An Academic Taxonomy

Similarly, all academic topics fit into an academic taxonomy. For example, Kinetics might be a subtopic of Physics, and Physics a subtopic of Science. One of the primary goals of Brainify is to produce a populated taxonomy of all the collected academic web sites. The intent of this is to make subject-based browsing of the academic content collected in Brainify particularly effective. Instead of choosing to create a taxonomy, Brainify could have simply used tagging for categorization (resulting in what some call a “folksnomy”). In fact, Brainify does support tagging because it is an outstanding tool for community classification and effective searching. Tagging, however, is inherently flat and does not support hierarchical browsing. Thus we have chosen to support both tagging and the creation of a community-built taxonomy.

The problem in academic taxonomies is that although they are useful, there is no agreement on a single taxonomy. For example, some universities list Computer Science under Science, some under Math, and some under Applied Science. This makes the derivation of an academic taxonomy difficult. And even if there was a standardized taxonomy available (there are, in fact, several - making none of them standardized), deciding where a particular web site fits into that taxonomy could result in a never ending debate.

How Does Brainify Build the Taxonomy?

First of all – Brainify does not build the taxonomy – the community does. When a member finds a useful academic web site and adds it to their Brainify collection, the collector is asked where he or she believes the web site should sit in the taxonomy. He or she traverses the hierarchy and chooses a location. If the collector does not feel that any of the existing sub-categories are appropriate for the site being collected, he or she is even able to create new sub-categories in the taxonomy. Since it is possible that a web site may be collected in Brainify by any number of different collectors, there may be many different locations in the taxonomy where it is placed *.

It is my hope, however, that as sites are collected and categorized, patterns will emerge in terms of their location in the taxonomy. I suspect we will find that even though one site is placed in, say, 10 different locations, a very high percentage of the collectors have chosen to place it in the same single location, and the remainder have placed it uniformly over the remaining 9 locations.

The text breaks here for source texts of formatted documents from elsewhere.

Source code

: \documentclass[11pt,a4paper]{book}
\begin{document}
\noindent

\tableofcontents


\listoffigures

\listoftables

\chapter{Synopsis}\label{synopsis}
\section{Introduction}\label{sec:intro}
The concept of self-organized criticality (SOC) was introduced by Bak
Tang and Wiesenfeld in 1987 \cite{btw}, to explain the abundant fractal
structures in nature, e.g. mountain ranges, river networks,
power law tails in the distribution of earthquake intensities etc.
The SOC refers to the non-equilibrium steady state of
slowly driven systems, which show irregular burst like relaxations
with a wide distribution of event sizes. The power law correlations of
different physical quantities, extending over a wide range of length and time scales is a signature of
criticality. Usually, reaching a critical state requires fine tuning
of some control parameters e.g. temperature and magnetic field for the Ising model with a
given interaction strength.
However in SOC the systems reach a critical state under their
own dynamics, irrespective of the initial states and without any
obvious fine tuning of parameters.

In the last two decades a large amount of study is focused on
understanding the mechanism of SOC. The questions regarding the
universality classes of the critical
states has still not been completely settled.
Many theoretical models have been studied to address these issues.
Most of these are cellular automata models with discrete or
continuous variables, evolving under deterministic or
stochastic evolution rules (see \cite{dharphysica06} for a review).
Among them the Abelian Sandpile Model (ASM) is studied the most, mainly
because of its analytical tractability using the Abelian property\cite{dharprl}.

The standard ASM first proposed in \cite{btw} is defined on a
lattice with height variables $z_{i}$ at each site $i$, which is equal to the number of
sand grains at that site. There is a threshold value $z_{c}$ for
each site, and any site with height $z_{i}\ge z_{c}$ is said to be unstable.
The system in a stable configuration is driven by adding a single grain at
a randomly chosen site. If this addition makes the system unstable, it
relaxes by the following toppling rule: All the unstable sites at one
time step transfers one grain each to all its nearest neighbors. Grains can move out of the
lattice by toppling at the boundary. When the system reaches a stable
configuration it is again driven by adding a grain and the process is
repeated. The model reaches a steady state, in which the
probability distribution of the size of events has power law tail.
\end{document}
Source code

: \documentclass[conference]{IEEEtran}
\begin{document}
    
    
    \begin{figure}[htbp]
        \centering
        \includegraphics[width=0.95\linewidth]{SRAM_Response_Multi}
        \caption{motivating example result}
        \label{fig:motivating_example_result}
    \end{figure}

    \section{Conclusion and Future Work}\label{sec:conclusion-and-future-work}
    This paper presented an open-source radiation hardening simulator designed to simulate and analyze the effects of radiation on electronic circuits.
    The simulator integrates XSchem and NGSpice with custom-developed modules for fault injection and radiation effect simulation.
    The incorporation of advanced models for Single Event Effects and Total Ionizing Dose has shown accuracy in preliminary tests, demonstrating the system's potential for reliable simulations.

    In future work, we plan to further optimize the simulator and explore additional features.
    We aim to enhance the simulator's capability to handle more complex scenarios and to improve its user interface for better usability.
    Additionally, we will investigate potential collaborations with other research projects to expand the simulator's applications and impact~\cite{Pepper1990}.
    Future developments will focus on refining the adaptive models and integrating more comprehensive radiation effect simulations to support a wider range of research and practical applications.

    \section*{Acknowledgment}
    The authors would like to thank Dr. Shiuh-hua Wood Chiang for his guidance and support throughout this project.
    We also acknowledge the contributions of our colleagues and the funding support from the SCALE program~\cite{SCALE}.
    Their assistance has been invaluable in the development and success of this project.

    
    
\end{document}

For other collected sites, we might find that some smaller proportion of collectors (say 50%) have placed it in one location, but that another significant portion (say 40%) have placed it in a second location. This, in fact, may be perfectly reasonable because some sites will be applicable to different disciplines. Having the community define the taxonomical location(s) of the web site ensures, I believe, that the community will find content in the place they would expect to look for it. So although we are not defining a single taxonomy where each site is located in exactly one spot, the community is instead creating a browsable hierarchy where academic items of interest are likely to be found exactly where other community members would think to look for them. This is the beauty, I believe, of a community-generated taxonomy. What it may give up in correctness, it gains in utility.

Practical Implications

Since Brainify is just launching, we have not yet encountered the practical implications of our community generated taxonomy (or “multi-onomy” now). However, we can guess at some.

First – I suspect we will find a long collection tail where there are a significant number of meaningless categorizations. For example, although we hope to avoid this through education, it could be that some people will collect a site as “science/assignments/assignment 1”. This might be meaningful to the collector, but not meaningful at all to the remainder of the community. My suspicion is that those kinds of categorizations will be distinguished by lack of agreement. That is, even though there may be a significant percentage of users who categorize meaninglessly, they will each choose their own different meaningless category. So our expectation is that for each collected web site we will find a small number of categories (1-3 or so) chosen by a large majority of collectors, and some larger number of categories each chosen by a very small number of collectors. The latter group can (and should) safely be ignored. Therefore, when browsing a category, Brainify will deferentially display sites where a significant number of users have agreed that the site belongs in that category.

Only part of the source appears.